Israeli forces killed at least 12 Palestinians in the besieged Gaza Strip on Friday, according to Palestinian authorities, as tens of thousands of protesters were demonstrating across the occupied Palestinian territory and Israel on Friday on “Land Day”, notably marking the beginning of the “Great March of Return” in Gaza.
The Gaza Ministry of Health confirmed that 11 Palestinian demonstrators had been killed by Israeli forces on the border with Israel, identifying the slain Palestinians as Mohammad Kamel Najjar, 29, who was killed near Jabalia in northern Gaza; Mahmoud Abu Muammar, 38, near Rafah in the south; Mohammad Abu Amro, a well-known artist in the Gaza Strip; 16-year-old Ahmad Odeh, north of Gaza City; Jihad Farina, 33, east of Gaza City; Mahmoud Rahmi, 33; Ibrahim Abu Shaer 22, near Rafah; Abd al-Fattah Bahjat Abd al-Nabi, 18; abd Abd al-Qader al-Hawajra, 42, killed in central Gaza; Sari Abu Odeh; and Hamdan Abu Amsha, near Beit Hanoun in northern Gaza.
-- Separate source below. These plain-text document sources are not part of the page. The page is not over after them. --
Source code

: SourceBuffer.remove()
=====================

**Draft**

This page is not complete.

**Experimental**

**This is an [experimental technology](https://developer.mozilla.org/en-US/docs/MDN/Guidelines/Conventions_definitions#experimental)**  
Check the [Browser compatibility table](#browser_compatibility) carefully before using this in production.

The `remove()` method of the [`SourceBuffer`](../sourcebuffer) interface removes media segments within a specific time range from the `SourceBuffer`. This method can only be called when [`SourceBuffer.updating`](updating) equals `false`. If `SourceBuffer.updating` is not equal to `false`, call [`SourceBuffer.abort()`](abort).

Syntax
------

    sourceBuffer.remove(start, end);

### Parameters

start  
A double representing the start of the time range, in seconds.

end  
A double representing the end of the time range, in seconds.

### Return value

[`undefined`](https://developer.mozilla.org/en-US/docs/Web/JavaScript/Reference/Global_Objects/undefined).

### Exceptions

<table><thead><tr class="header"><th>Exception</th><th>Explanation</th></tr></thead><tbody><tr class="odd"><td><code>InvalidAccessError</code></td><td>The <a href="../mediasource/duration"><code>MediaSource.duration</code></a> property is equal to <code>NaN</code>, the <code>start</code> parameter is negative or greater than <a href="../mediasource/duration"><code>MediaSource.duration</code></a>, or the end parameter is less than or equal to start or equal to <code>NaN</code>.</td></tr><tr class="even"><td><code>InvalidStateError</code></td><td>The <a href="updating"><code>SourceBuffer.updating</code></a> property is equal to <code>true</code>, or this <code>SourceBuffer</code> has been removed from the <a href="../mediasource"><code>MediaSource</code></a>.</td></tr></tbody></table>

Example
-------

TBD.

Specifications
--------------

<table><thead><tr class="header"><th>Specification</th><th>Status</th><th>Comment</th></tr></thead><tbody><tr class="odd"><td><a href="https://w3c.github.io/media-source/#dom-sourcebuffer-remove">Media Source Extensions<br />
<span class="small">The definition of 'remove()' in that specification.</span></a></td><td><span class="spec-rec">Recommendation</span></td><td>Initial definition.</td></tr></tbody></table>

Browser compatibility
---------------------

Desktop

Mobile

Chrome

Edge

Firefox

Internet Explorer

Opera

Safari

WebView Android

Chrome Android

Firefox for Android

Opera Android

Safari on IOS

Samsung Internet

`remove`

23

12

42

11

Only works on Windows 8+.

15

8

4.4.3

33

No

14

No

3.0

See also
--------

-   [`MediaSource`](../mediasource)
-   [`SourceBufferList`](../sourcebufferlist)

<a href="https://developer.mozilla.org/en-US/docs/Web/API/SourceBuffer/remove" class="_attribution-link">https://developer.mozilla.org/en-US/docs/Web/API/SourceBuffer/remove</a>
The Ministry also stated that at least 1,000 demonstrators had been wounded as of late afternoon, although a spokesperson for the Palestinian Red Crescent Society told MEE they estimated that some 800 protesters in Gaza had been injured by live fire.
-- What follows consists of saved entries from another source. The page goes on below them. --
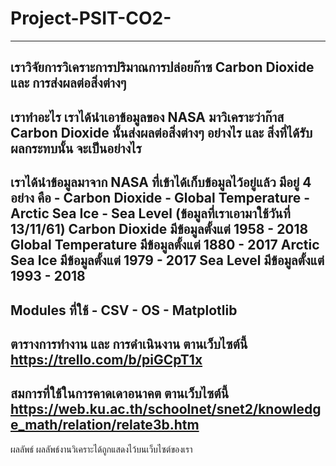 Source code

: # Project-PSIT-CO2-

---------------------------------

เราวิจัยการวิเคราะการปริมาณการปล่อยก๊าซ Carbon Dioxide และ การส่งผลต่อสิ่งต่างๆ
---------------------------------
เราทำอะไร
	เราได้นำเอาข้อมูลของ NASA มาวิเคราะว่าก๊าส Carbon Dioxide นั้นส่งผลต่อสิ่งต่างๆ อย่างไร และ สิ่งที่ได้รับผลกระทบนั้น จะเป็นอย่างไร
---------------------------------
เราได้นำข้อมูลมาจาก NASA ที่เข้าได้เก็บข้อมูลไว้อยู่แล้ว มีอยู่ 4 อย่าง คือ
	- Carbon Dioxide
	- Global Temperature
	- Arctic Sea Ice
	- Sea Level
(ข้อมูลที่เราเอามาใช้วันที่ 13/11/61)
	Carbon Dioxide มีข้อมูลตั้งแต่ 1958 - 2018
	Global Temperature มีข้อมูลตั้งแต่ 1880 - 2017
	Arctic Sea Ice มีข้อมูลตั้งแต่ 1979 - 2017
	Sea Level มีข้อมูลตั้งแต่ 1993 - 2018
---------------------------------
Modules ที่ใช้
	- CSV
	- OS
	- Matplotlib
---------------------------------
ตารางการทำงาน และ การดำเนินงาน
	ตานเว็บไซต์นี้ https://trello.com/b/piGCpT1x
---------------------------------
สมการที่ใช้ในการคาดเดาอนาคต
	ตานเว็บไซต์นี้ https://web.ku.ac.th/schoolnet/snet2/knowledge_math/relation/relate3b.htm
---------------------------------
ผลลัพธ์
	ผลลัพธ์งานวิเคราะได้ถูกแสดงไว้บนเว็บไซต์ของเรา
Hours before the protests, an Israeli tank shell killed one Gaza farmer and wounded another, the Gaza health ministry said.
Thousands of Palestinians gathering east of the Gaza City neighbourhood of Shejaiya for Land Day demonstrations on 30 March (MEE/Mohammad Asad)
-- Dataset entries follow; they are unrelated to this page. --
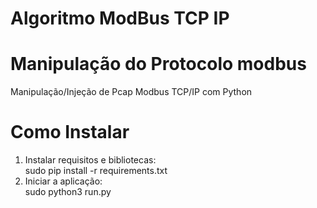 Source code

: # Algoritmo ModBus TCP IP

# Manipulação do Protocolo modbus
Manipulação/Injeção de Pcap Modbus TCP/IP com Python

# Como Instalar

1. Instalar requisitos e bibliotecas:\
    sudo pip install -r requirements.txt
2. Iniciar a aplicação:\
    sudo python3 run.py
“Omar Samour, 27, was martyred and another citizen was wounded as a result of (Israeli) targeting of farmers east of Qarara village,” a Gaza health ministry spokesman said. Residents of the southern Gaza Strip village said Samour had been gathering crops to sell later.
An Israeli military spokesman confirmed the incident. “Overnight two suspects approached the security fence and began operating suspiciously and the tank fired towards them,” the spokesman said.
’Brutal violation’
Human rights NGO Adalah denounced the Israeli army’s use of live fire as a “brutal violation of the international legal obligation to distinguish between civilians and combatants,” and called for an investigation into the killings.
The Israeli army announced in a statement that it had declared the border area of the Gaza Strip a closed military zone - meaning all Palestinians getting close to the border fence could risk getting shot.
“The march has achieved its goals, it has shaken the pillars of the entity (Israel), and laid the first brick for the road of return,” Ismail Haniyeh, one of Hamas’ top political leaders, told MEE, while visiting a protest camp in Gaza.
Held annually, Land Day marks the killing by Israeli troops of six Palestinian citizens of Israel on 30 March 1976 during a protest against land confiscations.
In the Gaza Strip, where 1.3 million of the small territory’s two million inhabitants are refugees, protest organisers have called for six weeks of demonstrations called the “Great March of Return” along the border of the besieged Palestinian enclave and Israel, starting on Friday and culminating on 15 May for Nakba Day.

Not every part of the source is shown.